During April and May the heat intensifies and the humidity rises. April and May are particularly warm with average daytime temperatures breaching 35°C. Clear skies are still common, but as the weeks pass the clouds start to bubble up during the late morning and afternoon rain becomes more frequent. These showers eliminate the humidity and break up the clouds leading to stunning sunsets.
June to September sees the full onset of the monsoon. Often the mornings begin clear and sunny. However, even before the heat has chance to build up, dark clouds are rolling in accompanied with strong gusts of wind. Wild, exciting storms are commonplace with heavy precipitation. Whereas this weather is not good for tourism, the locals seem indifferent, enjoying the cool respite before the cycle starts over.
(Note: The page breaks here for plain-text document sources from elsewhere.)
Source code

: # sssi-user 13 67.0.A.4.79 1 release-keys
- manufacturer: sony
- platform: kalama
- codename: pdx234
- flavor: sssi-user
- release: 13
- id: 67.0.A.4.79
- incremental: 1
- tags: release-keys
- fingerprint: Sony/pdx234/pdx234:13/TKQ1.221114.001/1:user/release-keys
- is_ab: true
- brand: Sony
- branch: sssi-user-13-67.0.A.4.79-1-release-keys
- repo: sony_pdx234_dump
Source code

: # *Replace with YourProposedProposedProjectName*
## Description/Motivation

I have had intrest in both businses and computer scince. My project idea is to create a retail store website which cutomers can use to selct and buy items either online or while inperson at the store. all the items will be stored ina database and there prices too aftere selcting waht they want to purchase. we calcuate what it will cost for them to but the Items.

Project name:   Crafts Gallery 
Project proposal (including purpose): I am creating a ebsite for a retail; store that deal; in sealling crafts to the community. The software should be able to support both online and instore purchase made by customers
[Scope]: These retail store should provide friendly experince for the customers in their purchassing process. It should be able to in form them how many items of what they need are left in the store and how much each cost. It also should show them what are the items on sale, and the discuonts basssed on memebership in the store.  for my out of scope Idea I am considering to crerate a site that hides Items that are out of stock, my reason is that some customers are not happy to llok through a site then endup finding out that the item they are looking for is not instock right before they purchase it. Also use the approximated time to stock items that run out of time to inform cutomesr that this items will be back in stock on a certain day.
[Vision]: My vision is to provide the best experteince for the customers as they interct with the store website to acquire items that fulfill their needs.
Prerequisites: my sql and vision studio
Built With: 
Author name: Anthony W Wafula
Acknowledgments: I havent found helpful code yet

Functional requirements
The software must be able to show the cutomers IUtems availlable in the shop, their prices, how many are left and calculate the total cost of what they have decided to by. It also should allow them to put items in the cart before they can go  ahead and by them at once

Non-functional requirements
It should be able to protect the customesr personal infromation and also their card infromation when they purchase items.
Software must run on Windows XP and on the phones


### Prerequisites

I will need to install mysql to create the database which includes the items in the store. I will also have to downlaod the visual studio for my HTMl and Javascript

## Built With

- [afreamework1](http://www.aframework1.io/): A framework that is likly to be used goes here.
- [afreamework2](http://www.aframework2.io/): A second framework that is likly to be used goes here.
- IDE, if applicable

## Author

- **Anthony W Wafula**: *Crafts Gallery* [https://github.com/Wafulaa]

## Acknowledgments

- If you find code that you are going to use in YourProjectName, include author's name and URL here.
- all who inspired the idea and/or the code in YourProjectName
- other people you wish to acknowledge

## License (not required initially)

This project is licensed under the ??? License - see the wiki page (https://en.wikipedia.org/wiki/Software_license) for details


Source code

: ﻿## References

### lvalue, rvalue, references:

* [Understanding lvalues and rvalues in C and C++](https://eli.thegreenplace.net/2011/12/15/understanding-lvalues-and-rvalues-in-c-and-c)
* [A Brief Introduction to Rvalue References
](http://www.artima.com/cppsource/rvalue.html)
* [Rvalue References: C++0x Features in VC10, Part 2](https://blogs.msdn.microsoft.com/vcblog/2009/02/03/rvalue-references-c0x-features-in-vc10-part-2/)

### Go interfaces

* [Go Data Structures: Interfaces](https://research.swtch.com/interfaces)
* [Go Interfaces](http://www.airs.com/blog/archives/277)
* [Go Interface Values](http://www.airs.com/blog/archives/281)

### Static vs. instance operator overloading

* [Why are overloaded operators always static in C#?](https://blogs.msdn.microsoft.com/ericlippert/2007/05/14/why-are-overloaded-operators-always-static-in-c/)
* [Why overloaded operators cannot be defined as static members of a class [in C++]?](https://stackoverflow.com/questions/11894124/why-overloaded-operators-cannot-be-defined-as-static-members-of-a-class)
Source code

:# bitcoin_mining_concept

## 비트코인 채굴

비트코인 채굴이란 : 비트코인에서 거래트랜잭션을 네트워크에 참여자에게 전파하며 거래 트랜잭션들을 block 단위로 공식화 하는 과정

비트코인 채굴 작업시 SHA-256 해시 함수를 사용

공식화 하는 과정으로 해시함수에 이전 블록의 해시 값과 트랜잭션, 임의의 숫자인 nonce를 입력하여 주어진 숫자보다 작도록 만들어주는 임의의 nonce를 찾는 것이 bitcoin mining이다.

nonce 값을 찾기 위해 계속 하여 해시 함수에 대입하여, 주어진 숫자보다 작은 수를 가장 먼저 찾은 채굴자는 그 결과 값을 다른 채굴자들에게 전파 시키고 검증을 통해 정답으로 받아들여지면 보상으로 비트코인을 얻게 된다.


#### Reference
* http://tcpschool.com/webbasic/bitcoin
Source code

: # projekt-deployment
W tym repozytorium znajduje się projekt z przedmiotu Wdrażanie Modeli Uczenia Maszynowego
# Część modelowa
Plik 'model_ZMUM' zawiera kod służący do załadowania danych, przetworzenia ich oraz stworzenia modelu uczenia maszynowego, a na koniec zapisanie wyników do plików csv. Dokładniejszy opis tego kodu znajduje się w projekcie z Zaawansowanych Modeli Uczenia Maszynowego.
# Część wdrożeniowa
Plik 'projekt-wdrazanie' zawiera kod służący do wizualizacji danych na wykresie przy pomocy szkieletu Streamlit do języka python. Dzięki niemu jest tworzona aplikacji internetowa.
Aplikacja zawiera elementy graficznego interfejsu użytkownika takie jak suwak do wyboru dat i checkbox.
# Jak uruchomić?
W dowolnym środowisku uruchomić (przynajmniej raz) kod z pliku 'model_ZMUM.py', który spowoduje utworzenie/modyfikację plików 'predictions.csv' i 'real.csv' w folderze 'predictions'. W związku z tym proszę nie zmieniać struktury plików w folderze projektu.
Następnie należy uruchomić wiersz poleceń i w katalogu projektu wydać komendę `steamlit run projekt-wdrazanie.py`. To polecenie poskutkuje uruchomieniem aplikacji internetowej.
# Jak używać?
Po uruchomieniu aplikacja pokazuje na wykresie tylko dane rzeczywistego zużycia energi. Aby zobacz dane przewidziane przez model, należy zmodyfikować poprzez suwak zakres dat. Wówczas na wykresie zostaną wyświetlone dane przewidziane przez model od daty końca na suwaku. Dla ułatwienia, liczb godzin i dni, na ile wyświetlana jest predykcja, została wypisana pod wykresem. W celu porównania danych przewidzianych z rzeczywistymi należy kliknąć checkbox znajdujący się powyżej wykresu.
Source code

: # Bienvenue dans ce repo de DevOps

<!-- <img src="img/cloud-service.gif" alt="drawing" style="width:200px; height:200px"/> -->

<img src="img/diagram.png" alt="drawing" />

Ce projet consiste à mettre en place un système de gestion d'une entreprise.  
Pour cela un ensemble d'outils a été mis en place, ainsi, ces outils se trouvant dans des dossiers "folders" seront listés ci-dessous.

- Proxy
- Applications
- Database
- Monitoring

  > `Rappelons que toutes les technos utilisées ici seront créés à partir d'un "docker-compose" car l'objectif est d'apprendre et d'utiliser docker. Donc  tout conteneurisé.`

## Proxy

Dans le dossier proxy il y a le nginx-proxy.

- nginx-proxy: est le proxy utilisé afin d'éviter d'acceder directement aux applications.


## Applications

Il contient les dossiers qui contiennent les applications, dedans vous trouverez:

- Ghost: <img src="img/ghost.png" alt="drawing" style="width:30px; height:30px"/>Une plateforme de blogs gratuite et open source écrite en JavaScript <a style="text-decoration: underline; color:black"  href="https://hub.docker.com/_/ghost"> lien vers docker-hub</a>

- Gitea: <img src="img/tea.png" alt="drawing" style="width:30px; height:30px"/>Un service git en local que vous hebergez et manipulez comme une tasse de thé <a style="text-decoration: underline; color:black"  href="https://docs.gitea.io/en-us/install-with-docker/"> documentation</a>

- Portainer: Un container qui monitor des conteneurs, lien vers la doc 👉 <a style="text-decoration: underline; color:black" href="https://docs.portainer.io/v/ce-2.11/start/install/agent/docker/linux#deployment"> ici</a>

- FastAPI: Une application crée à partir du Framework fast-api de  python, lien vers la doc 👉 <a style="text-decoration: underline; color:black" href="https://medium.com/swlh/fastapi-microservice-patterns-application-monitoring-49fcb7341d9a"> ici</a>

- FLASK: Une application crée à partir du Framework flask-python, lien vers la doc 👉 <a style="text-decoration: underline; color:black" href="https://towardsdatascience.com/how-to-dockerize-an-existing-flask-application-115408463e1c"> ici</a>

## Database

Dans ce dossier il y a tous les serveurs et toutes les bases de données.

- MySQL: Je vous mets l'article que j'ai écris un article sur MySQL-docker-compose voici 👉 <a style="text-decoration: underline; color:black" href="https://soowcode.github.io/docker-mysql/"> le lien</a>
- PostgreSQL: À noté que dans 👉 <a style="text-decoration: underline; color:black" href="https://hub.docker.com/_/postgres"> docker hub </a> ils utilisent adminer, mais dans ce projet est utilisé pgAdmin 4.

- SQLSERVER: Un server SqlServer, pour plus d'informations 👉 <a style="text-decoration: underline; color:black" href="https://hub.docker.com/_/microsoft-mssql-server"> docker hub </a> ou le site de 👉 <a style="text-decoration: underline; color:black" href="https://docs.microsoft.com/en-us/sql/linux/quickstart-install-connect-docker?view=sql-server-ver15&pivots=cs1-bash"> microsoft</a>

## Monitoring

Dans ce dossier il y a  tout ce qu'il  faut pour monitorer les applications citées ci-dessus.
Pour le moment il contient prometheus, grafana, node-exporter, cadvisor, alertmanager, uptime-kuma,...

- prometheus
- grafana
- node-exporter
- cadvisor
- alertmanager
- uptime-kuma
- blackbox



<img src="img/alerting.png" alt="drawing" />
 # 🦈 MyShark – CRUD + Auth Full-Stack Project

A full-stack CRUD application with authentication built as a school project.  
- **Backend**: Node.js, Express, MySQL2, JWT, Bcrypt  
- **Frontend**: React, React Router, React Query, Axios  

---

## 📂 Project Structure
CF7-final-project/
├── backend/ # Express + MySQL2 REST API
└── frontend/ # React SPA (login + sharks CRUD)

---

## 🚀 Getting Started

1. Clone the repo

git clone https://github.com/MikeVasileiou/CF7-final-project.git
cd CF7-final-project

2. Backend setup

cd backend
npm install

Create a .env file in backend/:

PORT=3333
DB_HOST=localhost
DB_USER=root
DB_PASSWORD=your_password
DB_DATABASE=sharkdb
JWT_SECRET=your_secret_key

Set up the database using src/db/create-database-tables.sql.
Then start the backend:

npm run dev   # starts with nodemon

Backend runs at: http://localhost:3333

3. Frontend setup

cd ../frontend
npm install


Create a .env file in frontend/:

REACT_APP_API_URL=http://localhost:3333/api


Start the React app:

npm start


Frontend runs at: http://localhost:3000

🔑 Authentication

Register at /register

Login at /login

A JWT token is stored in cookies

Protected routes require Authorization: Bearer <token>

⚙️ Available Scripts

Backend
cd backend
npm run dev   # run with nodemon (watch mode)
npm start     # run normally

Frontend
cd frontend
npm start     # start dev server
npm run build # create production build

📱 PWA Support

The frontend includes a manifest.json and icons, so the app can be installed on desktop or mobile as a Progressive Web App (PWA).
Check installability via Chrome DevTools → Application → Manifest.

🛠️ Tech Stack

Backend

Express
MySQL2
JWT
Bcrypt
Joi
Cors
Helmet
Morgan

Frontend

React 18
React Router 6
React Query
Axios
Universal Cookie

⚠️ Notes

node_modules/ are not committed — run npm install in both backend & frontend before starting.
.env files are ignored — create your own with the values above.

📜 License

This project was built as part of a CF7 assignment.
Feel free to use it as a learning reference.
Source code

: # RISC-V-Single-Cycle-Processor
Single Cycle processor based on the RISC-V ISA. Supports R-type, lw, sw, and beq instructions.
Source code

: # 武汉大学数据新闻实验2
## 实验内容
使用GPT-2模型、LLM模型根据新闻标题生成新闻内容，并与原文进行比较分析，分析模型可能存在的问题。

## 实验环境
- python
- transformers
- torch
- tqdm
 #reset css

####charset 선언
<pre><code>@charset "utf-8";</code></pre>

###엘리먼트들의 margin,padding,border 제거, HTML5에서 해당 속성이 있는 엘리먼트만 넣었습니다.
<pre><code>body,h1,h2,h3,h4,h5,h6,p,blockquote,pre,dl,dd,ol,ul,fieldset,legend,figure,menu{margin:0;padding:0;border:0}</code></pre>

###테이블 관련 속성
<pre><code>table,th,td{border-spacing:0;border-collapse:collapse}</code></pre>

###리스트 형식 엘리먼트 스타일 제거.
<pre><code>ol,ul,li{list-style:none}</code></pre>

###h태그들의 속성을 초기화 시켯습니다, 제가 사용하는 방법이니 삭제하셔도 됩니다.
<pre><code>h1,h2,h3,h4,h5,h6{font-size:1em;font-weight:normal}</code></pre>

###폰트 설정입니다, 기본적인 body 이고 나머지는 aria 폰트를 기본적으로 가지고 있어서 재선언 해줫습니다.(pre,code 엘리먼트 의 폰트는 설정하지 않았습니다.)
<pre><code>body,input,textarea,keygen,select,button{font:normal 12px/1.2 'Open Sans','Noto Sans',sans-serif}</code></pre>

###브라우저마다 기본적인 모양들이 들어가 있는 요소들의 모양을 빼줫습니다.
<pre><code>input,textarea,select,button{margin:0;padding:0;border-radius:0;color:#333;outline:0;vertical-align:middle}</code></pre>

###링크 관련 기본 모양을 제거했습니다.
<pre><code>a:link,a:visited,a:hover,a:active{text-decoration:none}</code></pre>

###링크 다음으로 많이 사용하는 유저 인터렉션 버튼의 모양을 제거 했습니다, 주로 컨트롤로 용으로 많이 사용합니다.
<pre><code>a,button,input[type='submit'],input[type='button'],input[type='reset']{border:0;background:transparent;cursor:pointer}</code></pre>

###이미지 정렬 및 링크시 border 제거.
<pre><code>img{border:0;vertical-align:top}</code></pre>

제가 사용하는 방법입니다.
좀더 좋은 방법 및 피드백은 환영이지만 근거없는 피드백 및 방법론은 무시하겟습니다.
Vivid blue skies provide a backdrop for the striking Phang Nga limestone karsts and traditional longtail boat
During April & May afternoon showers often give way to spectacular sunsets which light up the scattered clouds
Khuraburi is subject to a particularly aggressive rainy season. The hills bring in frequent heavy showers
Khuraburi and Phang Nga province -- same, same but different
Golden Buddha Beach at New Year. December - February have consistently blue skies
Although the seasonal gyrations remain roughly the same across the entire nation, there are of course regional differences based upon location within the country and local geography.
Chiang Mai in the north is cooler than Hat Yai in the south. The winds coming off the sea in Phuket are stronger than the broken down gusts that occur in big city Bangkok.
Phang Nga and Khuraburi are also subject to distinctive annual weather patterns. Typically, Khuraburi follows the seasonal climatic archetypes more rigidly than other areas in Thailand. In other words the high season benefits from reliably cloudless skies and the monsoon brings the highest rainfall in the country.
This is excellent news for tourism in this area. The summer rains enrich the soil, bringing lush green landscapes. Then, as Autumn approaches the rains drop off completely, the sun comes out and stays out.
Weather on Koh Phra Thong
The weather on Koh Phra Thong dutifully follows that on the mainland. The only real difference is at the fringes of the season and during low season. During this time the deep showers are more localised and it is quite possible for Koh Phra Thong to be saved the torrential rain hitting the mainland.
Thankfully, during high season visitors to Koh Phra Thong can rest assured that their holiday will be dominated by glorious sunshine, clear air and calm seas.